_Work item_
Nothing is to be output except the lines from the one containing "Der Widerspruch $xy^iz" through the end of the material, each reproduced exactly.

____

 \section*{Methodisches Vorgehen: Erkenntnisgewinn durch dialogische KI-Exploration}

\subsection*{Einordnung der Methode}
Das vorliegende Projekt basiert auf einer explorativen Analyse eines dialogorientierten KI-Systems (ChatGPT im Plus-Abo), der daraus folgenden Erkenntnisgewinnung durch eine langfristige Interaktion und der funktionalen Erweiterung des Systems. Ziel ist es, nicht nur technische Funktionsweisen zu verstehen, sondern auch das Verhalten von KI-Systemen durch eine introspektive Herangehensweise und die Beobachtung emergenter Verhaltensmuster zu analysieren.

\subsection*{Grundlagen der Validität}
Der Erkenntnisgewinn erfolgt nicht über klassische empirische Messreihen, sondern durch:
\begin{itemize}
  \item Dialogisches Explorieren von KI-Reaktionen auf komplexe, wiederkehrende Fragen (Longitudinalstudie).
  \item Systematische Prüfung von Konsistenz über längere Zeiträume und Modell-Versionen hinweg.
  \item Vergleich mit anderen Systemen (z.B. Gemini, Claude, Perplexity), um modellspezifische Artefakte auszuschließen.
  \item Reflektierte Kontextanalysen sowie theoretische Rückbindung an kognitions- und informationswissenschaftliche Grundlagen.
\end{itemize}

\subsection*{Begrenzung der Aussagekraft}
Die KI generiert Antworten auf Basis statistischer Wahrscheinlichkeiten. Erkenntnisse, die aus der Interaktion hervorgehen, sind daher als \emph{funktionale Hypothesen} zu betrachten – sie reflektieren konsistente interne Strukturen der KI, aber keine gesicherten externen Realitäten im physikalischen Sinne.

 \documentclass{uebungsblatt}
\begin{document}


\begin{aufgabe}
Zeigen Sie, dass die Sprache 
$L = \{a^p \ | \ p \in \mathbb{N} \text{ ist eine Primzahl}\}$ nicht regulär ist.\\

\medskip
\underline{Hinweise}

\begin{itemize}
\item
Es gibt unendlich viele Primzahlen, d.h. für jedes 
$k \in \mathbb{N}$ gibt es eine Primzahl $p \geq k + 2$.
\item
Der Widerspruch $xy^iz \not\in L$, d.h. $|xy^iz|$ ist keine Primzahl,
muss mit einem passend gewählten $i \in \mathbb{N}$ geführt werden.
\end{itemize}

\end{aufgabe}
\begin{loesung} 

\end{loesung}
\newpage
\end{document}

____

_Solution_
Der Widerspruch $xy^iz \not\in L$, d.h. $|xy^iz|$ ist keine Primzahl,
muss mit einem passend gewählten $i \in \mathbb{N}$ geführt werden.
\end{itemize}

\end{aufgabe}
\begin{loesung} 

\end{loesung}
\newpage
\end{document}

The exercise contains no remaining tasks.